-------- SUPPLIED DATA

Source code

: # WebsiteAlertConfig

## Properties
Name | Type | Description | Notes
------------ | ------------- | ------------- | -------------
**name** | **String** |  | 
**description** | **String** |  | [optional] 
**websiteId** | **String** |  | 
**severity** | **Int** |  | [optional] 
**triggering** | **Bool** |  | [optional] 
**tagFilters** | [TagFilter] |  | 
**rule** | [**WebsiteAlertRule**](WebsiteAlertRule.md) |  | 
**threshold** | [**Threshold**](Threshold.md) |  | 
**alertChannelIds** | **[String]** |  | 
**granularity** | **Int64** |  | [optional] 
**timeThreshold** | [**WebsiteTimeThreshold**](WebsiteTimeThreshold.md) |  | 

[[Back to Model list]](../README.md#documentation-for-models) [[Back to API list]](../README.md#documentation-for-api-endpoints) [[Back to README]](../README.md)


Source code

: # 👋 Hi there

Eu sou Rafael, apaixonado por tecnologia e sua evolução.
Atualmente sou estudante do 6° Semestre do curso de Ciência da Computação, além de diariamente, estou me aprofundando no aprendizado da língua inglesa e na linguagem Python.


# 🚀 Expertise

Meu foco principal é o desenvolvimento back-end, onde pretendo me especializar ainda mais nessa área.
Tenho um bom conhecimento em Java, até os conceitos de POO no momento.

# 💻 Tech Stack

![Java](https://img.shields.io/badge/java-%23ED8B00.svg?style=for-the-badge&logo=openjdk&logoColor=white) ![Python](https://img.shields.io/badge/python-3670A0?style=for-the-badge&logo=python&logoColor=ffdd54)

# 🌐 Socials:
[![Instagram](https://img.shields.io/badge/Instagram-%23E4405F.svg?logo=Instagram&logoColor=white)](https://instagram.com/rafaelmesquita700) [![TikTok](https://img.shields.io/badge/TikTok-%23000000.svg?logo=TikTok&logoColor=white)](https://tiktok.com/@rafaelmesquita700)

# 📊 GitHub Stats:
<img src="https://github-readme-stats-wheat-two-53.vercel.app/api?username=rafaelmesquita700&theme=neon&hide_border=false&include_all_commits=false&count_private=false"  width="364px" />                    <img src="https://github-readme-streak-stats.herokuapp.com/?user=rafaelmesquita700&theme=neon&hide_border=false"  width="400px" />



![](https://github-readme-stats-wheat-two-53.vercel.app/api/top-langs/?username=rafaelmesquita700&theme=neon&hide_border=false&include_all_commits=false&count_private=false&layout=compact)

----------------

EXERCISE DESCRIPTION:
Show every line in the records above that contains the word "wheat".

TASK OUTPUT:
<img src="https://github-readme-stats-wheat-two-53.vercel.app/api?username=rafaelmesquita700&theme=neon&hide_border=false&include_all_commits=false&count_private=false"  width="364px" />                    <img src="https://github-readme-streak-stats.herokuapp.com/?user=rafaelmesquita700&theme=neon&hide_border=false"  width="400px" />
![](https://github-readme-stats-wheat-two-53.vercel.app/api/top-langs/?username=rafaelmesquita700&theme=neon&hide_border=false&include_all_commits=false&count_private=false&layout=compact)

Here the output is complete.